* **Assignment**:
Which lines hold the string "أولئك"? Copy each of them from the material below.

* **Given records**:
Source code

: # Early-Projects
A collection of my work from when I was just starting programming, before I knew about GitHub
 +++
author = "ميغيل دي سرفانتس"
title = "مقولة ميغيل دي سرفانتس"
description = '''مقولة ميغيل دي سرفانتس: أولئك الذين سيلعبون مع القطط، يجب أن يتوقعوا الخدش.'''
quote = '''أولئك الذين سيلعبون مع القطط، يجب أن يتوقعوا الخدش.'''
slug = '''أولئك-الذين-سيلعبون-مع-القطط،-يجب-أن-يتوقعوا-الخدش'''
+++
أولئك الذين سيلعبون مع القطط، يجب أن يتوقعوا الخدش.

* **Written response**:
description = '''مقولة ميغيل دي سرفانتس: أولئك الذين سيلعبون مع القطط، يجب أن يتوقعوا الخدش.'''
quote = '''أولئك الذين سيلعبون مع القطط، يجب أن يتوقعوا الخدش.'''
slug = '''أولئك-الذين-سيلعبون-مع-القطط،-يجب-أن-يتوقعوا-الخدش'''
أولئك الذين سيلعبون مع القطط، يجب أن يتوقعوا الخدش.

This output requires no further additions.